KUALA LUMPUR, Feb 10 (NNN-Bernama) — While Asia’s overall economic growth picture is likely to be mixed this year, inflation is not likely to dent the continent’s prospects, said Manulife Investment Management (Manulife IM).
Senior global macro strategist Sue Trinh said economies in the region have a long way to go to recoup output lost due to disruptions brought about by the pandemic.
“In our view, the biggest concern remains weak consumer demand, which will be exposed by the looming downturn in export growth.
“But Asia is better positioned to manage rising price pressure. Broadly speaking, Asia’s milder inflation outlook comes down to one simple factor, that is trade surpluses,” she said in a research note Thursday.
Trinh said economies in the region were able to maximise export production through much of the past two years while.
“At the same time, the surge in pent-up demand in Asia after the reopening was not as strong relative to other regions, particularly when compared with other emerging market (EM) economies,” she said.
She noted that another set of data, namely long-distance freight rates, also supports Manulife IM’s view that inflationary pressure in Asia is likely to be more tamed.
“The rise in intra-Asia shipping costs has been much more muted in comparison with other regions, thanks to excess manufacturing supply and relatively weaker consumer spending.

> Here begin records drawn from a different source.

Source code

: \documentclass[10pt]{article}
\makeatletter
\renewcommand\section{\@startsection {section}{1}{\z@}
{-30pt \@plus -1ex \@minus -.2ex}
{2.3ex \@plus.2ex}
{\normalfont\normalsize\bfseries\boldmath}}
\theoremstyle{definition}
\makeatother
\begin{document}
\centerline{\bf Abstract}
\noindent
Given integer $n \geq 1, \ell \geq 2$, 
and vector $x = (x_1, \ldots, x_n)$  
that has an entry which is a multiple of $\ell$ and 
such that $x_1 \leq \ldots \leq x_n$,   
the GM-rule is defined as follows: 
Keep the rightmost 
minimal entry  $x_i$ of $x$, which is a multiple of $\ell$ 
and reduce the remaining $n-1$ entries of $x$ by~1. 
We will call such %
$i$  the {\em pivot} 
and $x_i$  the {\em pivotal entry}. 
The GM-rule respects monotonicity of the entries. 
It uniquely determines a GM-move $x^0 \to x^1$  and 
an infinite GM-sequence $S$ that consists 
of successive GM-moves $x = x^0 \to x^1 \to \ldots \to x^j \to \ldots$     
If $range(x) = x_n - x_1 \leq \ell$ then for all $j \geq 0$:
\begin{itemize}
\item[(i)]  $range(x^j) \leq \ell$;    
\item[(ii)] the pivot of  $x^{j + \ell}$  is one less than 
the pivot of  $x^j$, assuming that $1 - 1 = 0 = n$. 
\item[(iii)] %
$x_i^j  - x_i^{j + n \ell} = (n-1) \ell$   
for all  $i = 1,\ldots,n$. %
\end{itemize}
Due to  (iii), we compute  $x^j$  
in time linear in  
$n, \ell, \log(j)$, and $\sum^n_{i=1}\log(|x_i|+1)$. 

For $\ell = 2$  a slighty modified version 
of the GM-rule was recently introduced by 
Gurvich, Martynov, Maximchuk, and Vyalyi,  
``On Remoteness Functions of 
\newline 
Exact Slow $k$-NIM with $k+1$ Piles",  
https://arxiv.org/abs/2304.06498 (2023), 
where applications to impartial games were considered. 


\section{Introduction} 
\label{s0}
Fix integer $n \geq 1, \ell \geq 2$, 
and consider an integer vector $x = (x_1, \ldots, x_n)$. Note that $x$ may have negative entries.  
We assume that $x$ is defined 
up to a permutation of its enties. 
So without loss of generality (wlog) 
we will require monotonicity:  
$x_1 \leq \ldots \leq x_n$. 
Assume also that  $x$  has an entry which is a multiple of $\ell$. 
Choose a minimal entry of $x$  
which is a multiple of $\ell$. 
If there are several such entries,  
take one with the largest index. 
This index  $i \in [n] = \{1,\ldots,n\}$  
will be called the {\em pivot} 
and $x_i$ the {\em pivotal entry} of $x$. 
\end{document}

“An important takeaway here is what this means in regard to monetary policy. For the region as a whole, we expect to see policy normalisation take place at a much slower pace and at a lower magnitude relative to previous cycles and other EM economies,” she said.

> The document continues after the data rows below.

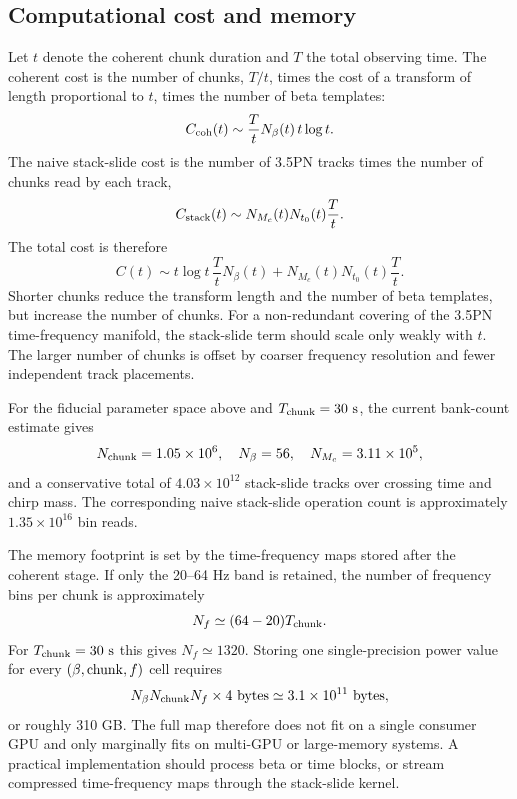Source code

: \documentclass[aps,prd,amsmath,floats,floatfix, twocolumn,
superscriptaddress,nofootinbib,showpacs]{revtex4-2}
\begin{document}
\subsection{Computational cost and memory}
\label{sec:method_cost}
Let $t$ denote the coherent chunk duration and $T$ the total observing time.
The coherent cost is the number of chunks, $T/t$, times the cost of a transform
of length proportional to $t$, times the number of beta templates:
\begin{equation}
C_{\rm coh}(t)
\sim
\frac{T}{t}N_\beta(t)\,t\log t .
\end{equation}
The naive stack-slide cost is the number of 3.5PN tracks times the number of
chunks read by each track,
\begin{equation}
C_{\rm stack}(t)
\sim
N_{M_c}(t)N_{t_0}(t)\frac{T}{t}.
\end{equation}
The total cost is therefore
\begin{equation}
C(t)
\sim
t\log t\,\frac{T}{t}N_\beta(t)
+
N_{M_c}(t)N_{t_0}(t)\frac{T}{t}.
\label{eq:method_cost}
\end{equation}
Shorter chunks reduce the transform length and the number of beta templates,
but increase the number of chunks.  For a non-redundant covering of the
3.5PN time-frequency manifold, the stack-slide term should scale only weakly
with $t$.  The larger number of chunks is offset by coarser frequency
resolution and fewer independent track placements.

For the fiducial parameter space above and $T_{\rm chunk}=30~{\rm s}$, the
current bank-count estimate gives
\begin{equation}
N_{\rm chunk}=1.05\times10^6,\quad
N_\beta=56,\quad
N_{M_c}=3.11\times10^5,
\end{equation}
and a conservative total of $4.03\times10^{12}$ stack-slide tracks over
crossing time and chirp mass.  The corresponding naive stack-slide operation
count is approximately $1.35\times10^{16}$ bin reads.

The memory footprint is set by the time-frequency maps stored after the
coherent stage.  If only the 20--64 Hz band is retained, the number of
frequency bins per chunk is approximately
\begin{equation}
N_f \simeq (64-20)T_{\rm chunk}.
\end{equation}
For $T_{\rm chunk}=30~{\rm s}$ this gives $N_f\simeq1320$.  Storing one
single-precision power value for every $(\beta,{\rm chunk},f)$ cell requires
\begin{equation}
N_\beta N_{\rm chunk}N_f \times 4~{\rm bytes}
\simeq
3.1\times10^{11}~{\rm bytes},
\end{equation}
or roughly 310 GB.  The full map therefore does not fit on a single consumer
GPU and only marginally fits on multi-GPU or large-memory systems.  A practical
implementation should process beta or time blocks, or stream compressed
time-frequency maps through the stack-slide kernel.
\end{document}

She said Malaysia and Singapore may be starting the year at below-trend Gross Domestic Product (GDP), but have a strong potential to recoup lost output.
“In Malaysia, an accelerated vaccination rate and higher government spending ahead of the upcoming election, widely expected to take place in the second half of the year, should support domestic demand,” she explained.
As for Singapore, she said the pace at which vaccination or booster shots are administered has enabled a calibrated reopening; a broad-based recovery, therefore, seems feasible with an improving labour market.
According to Trinh, the strongest macro stories in Asia are Taiwan and Vietnam, whereby these two economies are already growing above their long-term trend GDP levels, and consensus forecasts point toward a Goldilocks regime of accelerating growth and decelerating inflation this year.
Regarding Japan, she said personal consumption, particularly of in-person services, has been picking up since the state of emergency was lifted last September.
Nonetheless, prices should stay benign, and any effort from the Bank of Japan to withdraw liquidity will lag its developed-market peers, she added.
Overall, Trinh said, the macro picture in Asia is likely to be mixed but the operating environment is likely to be more favourable for select economies in the region.
“Crucially, the relatively muted rise in consumer demand and existing excess capacity mean that inflationary pressure on the continent is not likely to be as acute as in other parts of the world, implying that the likelihood of a mad dash to normalise monetary policy is much lower,” she added.